YARGITAY KARARI
DAİRE : 17. Hukuk Dairesi
ESAS NO : 2014/358
KARAR NO : 2014/586
KARAR TARİHİ : 20.01.2014
MAHKEMESİ : İstanbul Anadolu 19. Sulh Hukuk Mahkemesi
TARİHİ : 12/09/2013
NUMARASI : 2013/119-2013/546
Taraflar arasındaki itirazın iptali davasının yapılan yargılaması sonunda; kararda yazılı nedenlerden dolayı davanın kabulüne dair verilen hükmün süresi içinde davalı H.. K.. vekili tarafından temyiz edilmesi üzerine dosya incelendi, gereği düşünüldü:
-K A R A R-
Davacı vekili, dava dilekçesinde müvekkiline sigortalı aracın davalılardan S.. Ç..’nin maliki, H.. K..’in sevk ve idaresindeki aracın çarpması sonucu hasarlandığını belirtip, sigortalısına ödediği hasar bedelinin davalılardan rücuen tahsili için yaptığı icra takibine vaki itirazın iptali ile takibin devamına ve icra inkar tazminatına karar verilmesini istemiştir.
Davalı H.. K.. kusura itiraz ederek davanın reddini savunmuştur.
Davalı S.. Ç.., aracı harici olarak diğer davalıya sattığını ve zilyetliğini devrettiğini belirterek davanın reddine karar verilmesini istemiştir.
Mahkemece toplanan delillere ve tüm dosya kapsamına göre davalıların Kartal 3. İcra Müdürlüğü’nün 2010/8739 sayılı dosyası ve yaptıkları itirazın iptaline, takibin devamına, asıl alacak üzerinden %20 icra inkar tazminatının davalılardan tahsiline karar verilmiş, hüküm davalı H.. K.. tarafından temyiz edilmiştir.
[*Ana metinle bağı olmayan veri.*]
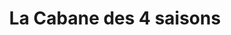 ---
title: "La Cabane des 4 saisons"
url: /beaulieu-les-loches/la-cabane-des-4-saisons/
shop: légumes
---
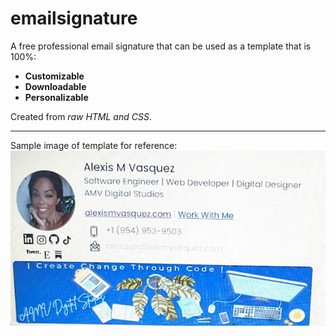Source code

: # emailsignature

A free professional email signature that can be used as a template that is 100%:
- **Customizable**
- **Downloadable**
- **Personalizable**
  
Created from *raw HTML and CSS*.

---

Sample image of template for reference:
<img src="https://raw.githubusercontent.com/alexisvassquez/emailsignature/main/email_sig_template_sqooshed.jpg">
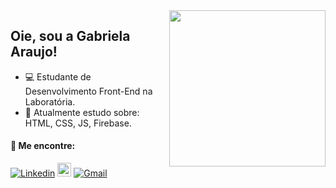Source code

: 
<img align="right" height="250" style="margin-left: 25px" src="https://i.imgur.com/Tznn1IZ.gif"/>

## Oie, sou a Gabriela Araujo!



- :computer: Estudante de Desenvolvimento Front-End na Laboratória.
- 🌱  Atualmente estudo sobre: HTML, CSS, JS, Firebase.

#### 🔗 Me encontre:
[![Linkedin](https://img.shields.io/badge/-LinkedIn-blue?style=flat&logo=Linkedin&logoColor=white)](https://www.linkedin.com/in/gabrielaaraujolink/)
[<img src="https://img.shields.io/github/followers/gabriela-araujosilva?label=follow&style=social" height="22" title="Follow me" />](https://github.com/gabriela-araujosilva)
[![Gmail](https://img.shields.io/badge/-Gmail-c14438?style=flat&logo=Gmail&logoColor=white)](mailto:gabrielaaraujo.sil@gmail.com)
 





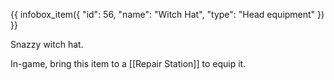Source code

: {{ infobox_item({
	"id": 56,
	"name": "Witch Hat",
	"type": "Head equipment"
}) }}

Snazzy witch hat.

In-game, bring this item to a [[Repair Station]] to equip it.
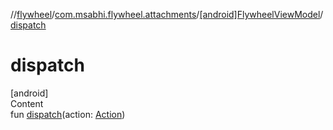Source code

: //[flywheel](../../../index.md)/[com.msabhi.flywheel.attachments](../index.md)/[[android]FlywheelViewModel](index.md)/[dispatch](dispatch.md)



# dispatch  
[android]  
Content  
fun [dispatch](dispatch.md)(action: [Action](../../com.msabhi.flywheel/-action/index.md))  



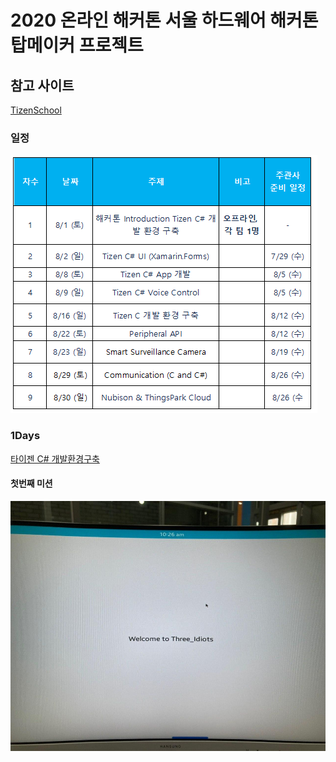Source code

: # 2020 온라인 해커톤 서울 하드웨어 해커톤 탑메이커 프로젝트

## 참고 사이트

[TizenSchool](https://tizenschool.org/home)

### 일정
  <img width="" height="" src="./png/sc.png"></img>

### 1Days 

[타이젠 C# 개발환경구축](http://tizenschool.org/tutorial/194)

#### 첫번째 미션
  <img width="640" height="400" src="./png/Three_Idiots_FirstMission.jpg"></img>

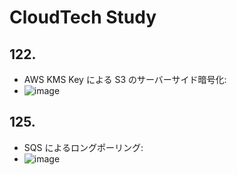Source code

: # CloudTech Study

## 122.

- AWS KMS Key による S3 のサーバーサイド暗号化:
- ![image](https://github.com/yoshikikasama/network-and-server/assets/61643054/55fe3515-ccaf-4d10-a6d2-934b7ba832e7)

## 125.

- SQS によるロングポーリング:
- ![image](https://github.com/yoshikikasama/network-and-server/assets/61643054/8c49b860-d32f-4601-858f-d964ea3f49af)


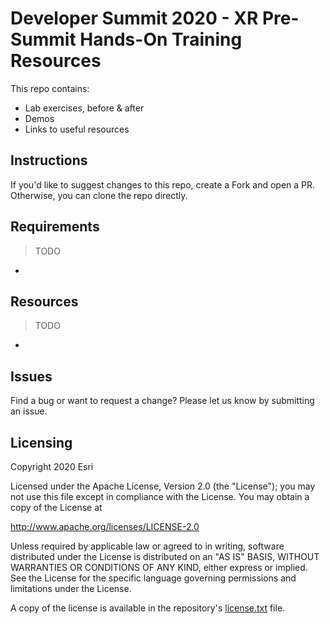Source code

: # Developer Summit 2020 - XR Pre-Summit Hands-On Training Resources

This repo contains:

* Lab exercises, before & after
* Demos
* Links to useful resources

## Instructions

If you'd like to suggest changes to this repo, create a Fork and open a PR. Otherwise, you can clone the repo directly.

## Requirements

> TODO

* 

## Resources

> TODO 
* 

## Issues

Find a bug or want to request a change? Please let us know by submitting an issue.

## Licensing

Copyright 2020 Esri

Licensed under the Apache License, Version 2.0 (the "License");
you may not use this file except in compliance with the License.
You may obtain a copy of the License at

   http://www.apache.org/licenses/LICENSE-2.0

Unless required by applicable law or agreed to in writing, software
distributed under the License is distributed on an "AS IS" BASIS,
WITHOUT WARRANTIES OR CONDITIONS OF ANY KIND, either express or implied.
See the License for the specific language governing permissions and
limitations under the License.

A copy of the license is available in the repository's [license.txt](license.txt) file.
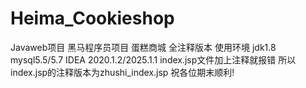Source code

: # Heima_Cookieshop
Javaweb项目 黑马程序员项目 蛋糕商城 全注释版本
使用环境 jdk1.8 mysql5.5/5.7 IDEA 2020.1.2/2025.1.1
index.jsp文件加上注释就报错 所以index.jsp的注释版本为zhushi_index.jsp
祝各位期末顺利!
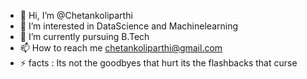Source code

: - 👋 Hi, I’m @Chetankoliparthi
- 👀 I’m interested in DataScience and Machinelearning
- 🌱 I’m currently pursuing B.Tech
- 📫 How to reach me chetankoliparthi@gmail.com
- ⚡ facts : Its not the goodbyes that hurt its the flashbacks that curse

<!---
Chetankoliparthi/Chetankoliparthi is a ✨ special ✨ repository because its `README.md` (this file) appears on your GitHub profile.
You can click the Preview link to take a look at your changes.
--->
1-Dava, dava dilekçesine göre TTK’nun 1301. (6100 sayılı TTK’nun 1472) maddesinden kaynaklanan rücuen tazminat alacağının tahsili için yapılan icra takibine vaki itirazın iptali istemine ilişkindir.
Davacı vekili, davalıların maliki ve sürücüsü olduğu aracın çarpması sonucu müvekkiline ait araçta meydana gelen zarar için ödedikleri hasar bedelinin rücuen tahsili için yaptıkları icra takibine vaki itirazın iptali ile takibin devamını talep ettiklerini belirtmiş ise de dava dilekçesinin ekinde ve icra dosyasının arasında bulunan davacı sigorta şirketi tarafından davalılara yazılan 18.11.2009 günlü ihtar yazılarından, davacıya trafik sigortalı aracın davalıların maliki ve sürücüsü olduğu araçla çarpışması sonucu davalıların aracında meydana gelen zarar için ödenen bedelin davacıya trafik sigortalı araç sürücüsünün kusursuz olduğunun anlaşılması nedeniyle geri ödenmesinin talep edildiği anlaşılmaktadır. Bu iddiayı destekler şekilde dava dilekçesi ekinde trafik sigorta poliçesi sureti bulunmakta, kasko sigorta poliçesi olmadığı görülmektedir.
Bu durumda davacı ile sigortalısı arasında kasko sigorta poliçesinin ve ödeme belgesinin dosyaya ibrazının sağlanması ile dava dilekçesi, dava dilekçesi ekindeki 18.11.2009 günlü ihtar yazıları içeriği de dikkate alınarak davacı vekiline açıklattırılıp, icra takibinin davacıya sigortalı araçta meydana gelen zarar ödemesi için mi yoksa davalıların maliki ve sürücüsü olduğu karşı araçtaki zarar ödemesinin geri tahsili için mi yapıldığı tespit edilerek sonucuna göre deliller değerlendirilip yapılacak yargılama sonunda karar verilmesi gerekirken eksik araştırma ve inceleme ile yazılı biçimde hüküm kurulması doğru görülmemiştir.
2-Bozma nedenine göre davalı H.. K.. vekilinin diğer temyiz itirazlarının şimdilik incelenmesine yer olmadığına karar vermek gerekmiştir.
SONUÇ : Yukarıda (1) nolu bentte açıklanan nedenlerle davalı H.. K.. vekilinin temyiz itirazlarının kabulü ile hükmün BOZULMASINA, (2) nolu bentte açıklanan nedenlerle davalı H.. K.. vekilinin diğer temyiz itirazlarının şimdilik incelenmesine yer olmadığına, peşin alınan harcın istek halinde temyiz eden davalı H.. K..’e geri verilmesine 20.1.2014 gününde oybirliğiyle karar verildi.